Kalischatarra lists 13 plants and sales offices on its website, all located in the northern Mexican states of Chihuahua and Sonora. The website, which shows a shredding plant, says the firm strives to achieve the “separation and purification of ferrous and nonferrous materials.”

The Chiho announcement, prepared for its investors, says the other half of Kalischatarra is owned by Holding Asesoria. Chiho describes that company as being 80 percent owned by Samuel Gustavo Kalisch Seyffert and 20 percent by his father, Samuel Gustavo Kalisch Valdez.

Chiho indicates the Kalischatarra shredder yard is in Chihuahua, Mexico, and includes a downstream sorting system.
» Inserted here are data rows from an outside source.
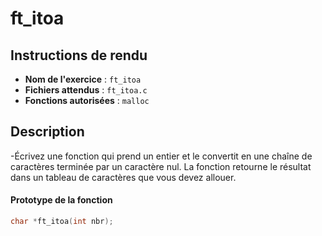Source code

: # ft_itoa
## Instructions de rendu
 - **Nom de l'exercice** : `ft_itoa`
 - **Fichiers attendus** : `ft_itoa.c`
 - **Fonctions autorisées** : `malloc`

## Description
 -Écrivez une fonction qui prend un entier et le convertit en une chaîne de caractères terminée par un caractère nul. La fonction retourne le résultat dans un tableau de caractères que vous devez allouer.

#### Prototype de la fonction
```c
char *ft_itoa(int nbr);
```
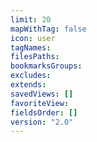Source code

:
 ```yaml
---
limit: 20
mapWithTag: false
icon: user
tagNames:
filesPaths:
bookmarksGroups:
excludes:
extends:
savedViews: []
favoriteView:
fieldsOrder: []
version: "2.0"
---
```

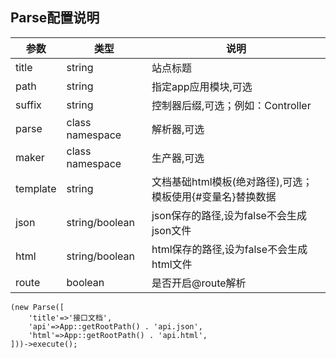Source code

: ## Parse配置说明

参数 | 类型 | 说明
--- | --- | ---
title | string | 站点标题
path | string | 指定app应用模块,可选
suffix | string | 控制器后缀,可选；例如：Controller
parse | class namespace | 解析器,可选
maker | class namespace | 生产器,可选
template | string | 文档基础html模板(绝对路径),可选；模板使用{#变量名}替换数据
json | string/boolean | json保存的路径,设为false不会生成json文件
html | string/boolean | html保存的路径,设为false不会生成html文件
route | boolean | 是否开启@route解析

```
(new Parse([
    'title'=>'接口文档',
    'api'=>App::getRootPath() . 'api.json',
    'html'=>App::getRootPath() . 'api.html',
]))->execute();
```
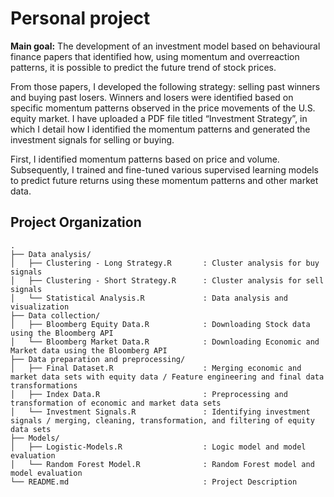 # Personal project
**Main goal:** The development of an investment model based on behavioural finance papers that identified how, using momentum and overreaction patterns, it is possible to predict the future trend of stock prices. 

From those papers, I developed the following strategy: selling past winners and buying past losers. Winners and losers were identified based on specific momentum patterns observed in the price movements of the U.S. equity market. I have uploaded a PDF file titled “Investment Strategy”, in which I detail how I identified the momentum patterns and generated the investment signals for selling or buying.

First, I identified momentum patterns based on price and volume. Subsequently, I trained and fine-tuned various supervised learning models to predict future returns using these momentum patterns and other market data.

## Project Organization
```
.
├── Data analysis/                         
│   ├── Clustering - Long Strategy.R       : Cluster analysis for buy signals
│   ├── Clustering - Short Strategy.R      : Cluster analysis for sell signals
│   └── Statistical Analysis.R             : Data analysis and visualization
├── Data collection/                       
│   ├── Bloomberg Equity Data.R            : Downloading Stock data using the Bloomberg API
│   └── Bloomberg Market Data.R            : Downloading Economic and Market data using the Bloomberg API
├── Data preparation and preprocessing/    
│   ├── Final Dataset.R                    : Merging economic and market data sets with equity data / Feature engineering and final data transformations
│   ├── Index Data.R                       : Preprocessing and transformation of economic and market data sets
│   └── Investment Signals.R               : Identifying investment signals / merging, cleaning, transformation, and filtering of equity data sets
├── Models/                               
│   ├── Logistic-Models.R                  : Logic model and model evaluation
│   └── Random Forest Model.R              : Random Forest model and model evaluation
└── README.md                              : Project Description
```
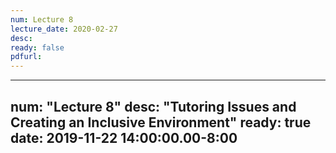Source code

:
 ```yaml
---
num: Lecture 8
lecture_date: 2020-02-27
desc:
ready: false
pdfurl:
---
```


---
num: "Lecture 8"
desc: "Tutoring Issues and Creating an Inclusive Environment"
ready: true
date: 2019-11-22 14:00:00.00-8:00
---

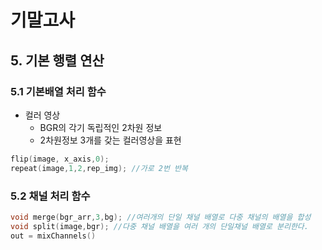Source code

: # 기말고사

## 5. 기본 행렬 연산

### 5.1 기본배열 처리 함수

- 컬러 영상
  - BGR의 각기 독립적인 2차원 정보
  - 2차원정보 3개를 갖는 컬러영상을 표현

```c++
flip(image, x_axis,0);
repeat(image,1,2,rep_img); //가로 2번 반복
```

### 5.2 채널 처리 함수

```c++
void merge(bgr_arr,3,bg); //여러개의 단일 채널 배열로 다중 채널의 배열을 합성
void split(image,bgr); //다중 채널 배열을 여러 개의 단일채널 배열로 분리한다.
out = mixChannels()
```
It says the company sells its ferrous scrap “to major steel mills in Mexico or the southwestern United States.” It adds, “Besides ferrous metals recycling, Kalischatarra [handles] significant quantities of nonferrous collection and sorting, mostly aluminum, stainless steel and copper.”

In its statement, Chiho estimates the sale of its Kalischatarra stake will result in “an unaudited net loss of approximately $5,628,227.”

The Hong Kong-based firm says it inherited its joint venture (JV) stake in Kalischatarra when it purchased Germany-based Scholz Holding in 2016. Chiho says the relationship between the Scholz organization and the Kalisch family “had been difficult and in a deteriorating trend “ prior to its acquisition of Scholz.

Since 2016, Chiho says, it “has failed to work out a viable solution to continue the business relationship with the Kalisch Family and exercise control over the business directions and strategy of the development of the JV. There has been strategic misalignment between the seller and Kalisch family.”

Chiho, after undertaking a buying spree in the early 2010s, subsequently has been engaged in selling off its North American assets, including most of the former Liberty Iron & Metal. The company also made sudden changes to its executive team in late 2021.

This is at least the second time AIM has been a buyer of Chiho North American assets, having purchased two Liberty Iron & Metal shredder yards in 2021.